__Exercise goal__.
Look in the material below for the line with "#### **DIY & Skill Sharing**" and the line with "- Set up a local carpool or rideshare group.", then set down exactly those two lines and all lines between, nothing more.

*** Opening Excerpted data ***

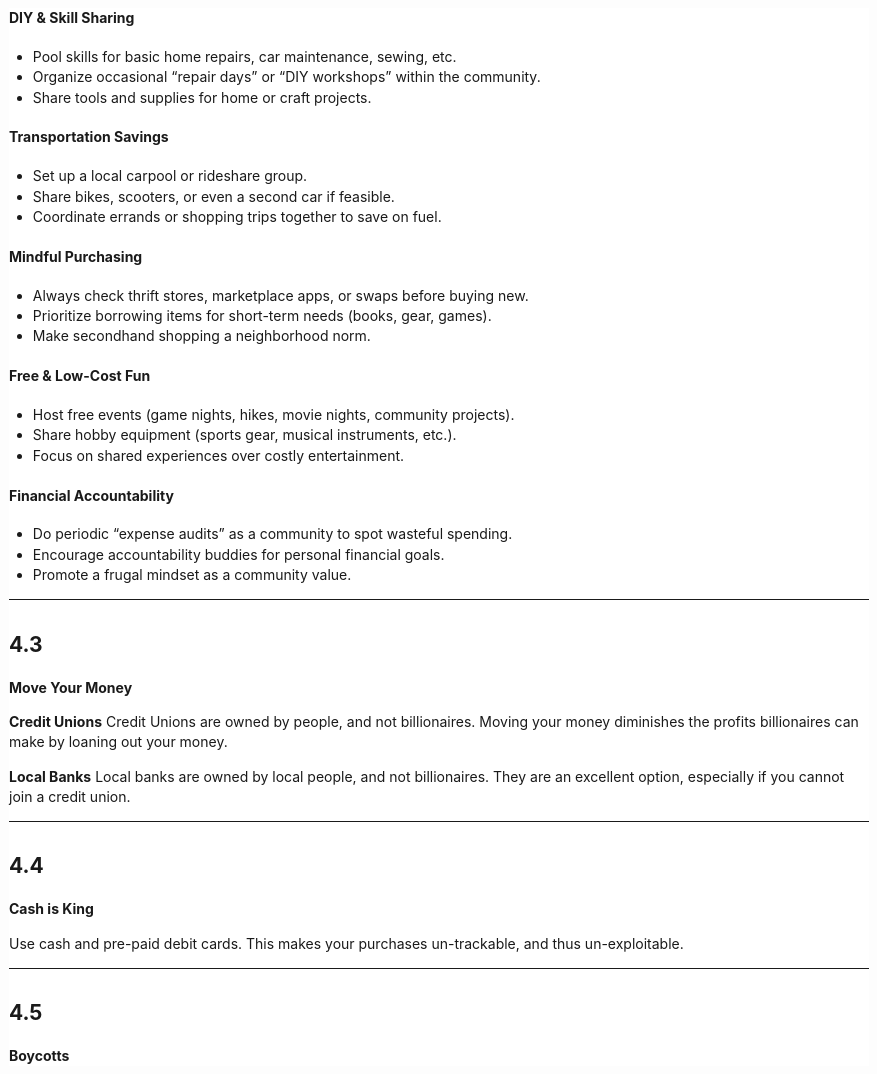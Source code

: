 #### **DIY & Skill Sharing**

- Pool skills for basic home repairs, car maintenance, sewing, etc.
- Organize occasional “repair days” or “DIY workshops” within the community.
- Share tools and supplies for home or craft projects.

#### **Transportation Savings**

- Set up a local carpool or rideshare group.
- Share bikes, scooters, or even a second car if feasible.
- Coordinate errands or shopping trips together to save on fuel.

#### **Mindful Purchasing**

- Always check thrift stores, marketplace apps, or swaps before buying new.
- Prioritize borrowing items for short-term needs (books, gear, games).
- Make secondhand shopping a neighborhood norm.

#### **Free & Low-Cost Fun**

- Host free events (game nights, hikes, movie nights, community projects).
- Share hobby equipment (sports gear, musical instruments, etc.).
- Focus on shared experiences over costly entertainment.

#### **Financial Accountability**

- Do periodic “expense audits” as a community to spot wasteful spending.
- Encourage accountability buddies for personal financial goals.
- Promote a frugal mindset as a community value.

***

## **4.3**
**Move Your Money**

**Credit Unions**
Credit Unions are owned by people, and not billionaires. Moving your money diminishes the profits billionaires can make by loaning out your money.

**Local Banks**
Local banks are owned by local people, and not billionaires. They are an excellent option, especially if you cannot join a credit union.

***

## **4.4**
**Cash is King**

Use cash and pre-paid debit cards. This makes your purchases un-trackable, and thus un-exploitable.

***

## **4.5**
**Boycotts**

*** Closing Excerpted data ***

__Your solution__.
: #### **DIY & Skill Sharing**

- Pool skills for basic home repairs, car maintenance, sewing, etc.
- Organize occasional “repair days” or “DIY workshops” within the community.
- Share tools and supplies for home or craft projects.

#### **Transportation Savings**

- Set up a local carpool or rideshare group.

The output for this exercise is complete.